After years and years and years

Of overtly and covertly hearing and seeing

That women are inferior to men,

That women can serve in churches but not be the pastor,

That women must be submissive to their husbands no matter the cost,

That Christians should hate the sin but love the sinner,

That other religions are bad and wrong,

That Christianity is a conquest, 

That we will one day be held accountable for the souls we saved, 

That humankind is wretched and depraved and that we are nothing save for the blood of Jesus Christ,

I realized that there had to be more to the narrative. 

 

I realized that the extremely damning and negative view I had of myself 

Was suffocating and causing me to live in fear and shame and resentment.

And that’s not how I believed God wanted 

me to live.

 

Deconstructing faith is hard. 

Naming the beliefs that have influenced us, and realizing that they no longer jive with who we have become is challenging. 

This is the questioning stage of faith, 

When faith becomes our own, 

And when we no longer simply associate with the groups that have formed us. 

 

For all those years,

I did my best with the information and experience that I had.

But when the system is trying to control you and hold power over you

Through micro aggressions masked as morals and absolute truth

It’s hard to know that you need to break free.

 

May we all break free from the chains that bind 

And the deep rooted systems that try to tell us that we are less than because of 

Gender, race, sexual orientation, nationality, socioeconomic status, education level, or anything else that does not fit the 1950’s American dream. 

 

God is so much bigger than we make God

And God‘s love is so much deeper than we can comprehend.

May we learn to empower others with that love and 

May we be exactly who God made us to be—

Without a glass ceiling of limits.

 

Amen.

Monday, November 27, 2023

Funeral Questioning

 

I went to a funeral last Saturday.

The service was lovely—

A true tribute to an amazing woman—

And the friend whom I went to see spoke beautifully as she honored her mom.

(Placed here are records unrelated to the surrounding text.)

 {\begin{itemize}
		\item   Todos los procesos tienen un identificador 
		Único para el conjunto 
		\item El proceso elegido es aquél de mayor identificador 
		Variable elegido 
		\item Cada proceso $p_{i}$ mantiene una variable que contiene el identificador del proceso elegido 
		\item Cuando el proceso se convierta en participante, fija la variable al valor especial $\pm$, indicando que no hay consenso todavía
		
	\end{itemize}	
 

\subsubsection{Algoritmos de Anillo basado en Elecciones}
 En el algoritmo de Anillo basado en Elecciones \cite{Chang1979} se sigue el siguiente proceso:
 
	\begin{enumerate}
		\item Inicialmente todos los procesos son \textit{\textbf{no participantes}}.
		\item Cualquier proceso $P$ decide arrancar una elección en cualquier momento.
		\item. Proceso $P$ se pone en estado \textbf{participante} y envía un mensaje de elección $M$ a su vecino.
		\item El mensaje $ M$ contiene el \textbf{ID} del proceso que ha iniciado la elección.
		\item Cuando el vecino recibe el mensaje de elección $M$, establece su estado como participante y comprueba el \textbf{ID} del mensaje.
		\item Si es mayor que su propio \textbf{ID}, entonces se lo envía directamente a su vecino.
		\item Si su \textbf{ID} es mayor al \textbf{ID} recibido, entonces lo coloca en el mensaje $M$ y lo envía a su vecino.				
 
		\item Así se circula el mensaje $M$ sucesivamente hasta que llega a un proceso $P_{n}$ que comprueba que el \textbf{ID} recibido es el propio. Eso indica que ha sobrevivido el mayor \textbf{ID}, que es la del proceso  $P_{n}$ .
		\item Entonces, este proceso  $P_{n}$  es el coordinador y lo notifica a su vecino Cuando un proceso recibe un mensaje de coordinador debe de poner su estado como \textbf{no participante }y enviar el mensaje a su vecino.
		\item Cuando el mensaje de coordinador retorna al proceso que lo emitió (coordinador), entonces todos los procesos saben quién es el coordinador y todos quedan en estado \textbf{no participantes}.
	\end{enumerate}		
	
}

Something happened at the funeral that I didn’t expect to happen, though—

And it wasn’t just a brass quintet 😊

The minister delivered a message that moved me and made me think.

 

Let me see if I can summarize the message:

 

Sometimes life is hard.

And sometimes life isn’t fair.

Why my friend’s parents both had to suffer like they suffered is something we will never understand.  

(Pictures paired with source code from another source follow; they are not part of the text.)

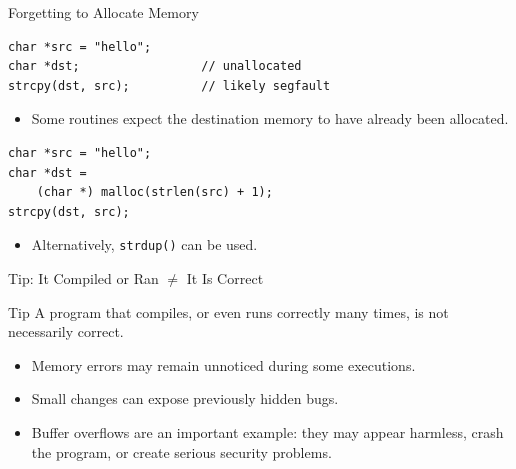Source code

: \begin{frame}[fragile]{Forgetting to Allocate Memory}
\begin{verbatim}
char *src = "hello";
char *dst;                 // unallocated
strcpy(dst, src);          // likely segfault
\end{verbatim}

    \begin{itemize}
        \item Some routines expect the destination memory to have
              already been allocated.
    \end{itemize}

\begin{verbatim}
char *src = "hello";
char *dst =
    (char *) malloc(strlen(src) + 1);
strcpy(dst, src);
\end{verbatim}

    \begin{itemize}
        \item Alternatively, \texttt{strdup()} can be used.
    \end{itemize}
\end{frame}


\begin{frame}{Tip: It Compiled or Ran $\neq$ It Is Correct}
    \begin{block}{Tip}
        A program that compiles, or even runs correctly many times,
        is not necessarily correct.
    \end{block}

    \begin{itemize}
        \item Memory errors may remain unnoticed during some executions.
        \item Small changes can expose previously hidden bugs.
        \item Buffer overflows are an important example:
              they may appear harmless, crash the program,
              or create serious security problems.
    \end{itemize}
\end{frame}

Her father had Alzheimer’s.

Her mother had a debilitating stroke.

My friend, age 44, has been a caregiver for 20 years.

Sometimes, as my friend said, life sucks.

And sometimes life isn’t wrapped up with a nicely packaged bow like some brands of Christianity preach.

Life is a mystery.

Life is full of questions.

And Jesus himself was the master of questions.

Jesus was asked something like 300 questions in the New Testament.

He directly answered very few of them.

Jesus responded instead with a parable or question.

He asked something like 180 questions in the gospels,

And his parables often didn’t make much sense.

But what we know that makes sense is this:

Jesus, himself, grieved when his friend Lazarus died.

Jesus, himself, told the thief on the cross that he would be with him, that day, in paradise.

(Paul later explains a different version of when the dead will rise).

And Jesus, himself, said, “The greatest commandment is this: Love the Lord your God with all your heart, soul, mind, and strength, and love your neighbor as yourself.”

 

So if we are followers of Jesus,

Then we,

In the midst all the other junk—

The questions, the doubts, the heartaches, the fears—

Should be a people who

Question,

Grieve,

Love, and

Believe.

 

That’s who my friend’s mom was.

That’s who my friend is.

May it be who we are, too.

Amen.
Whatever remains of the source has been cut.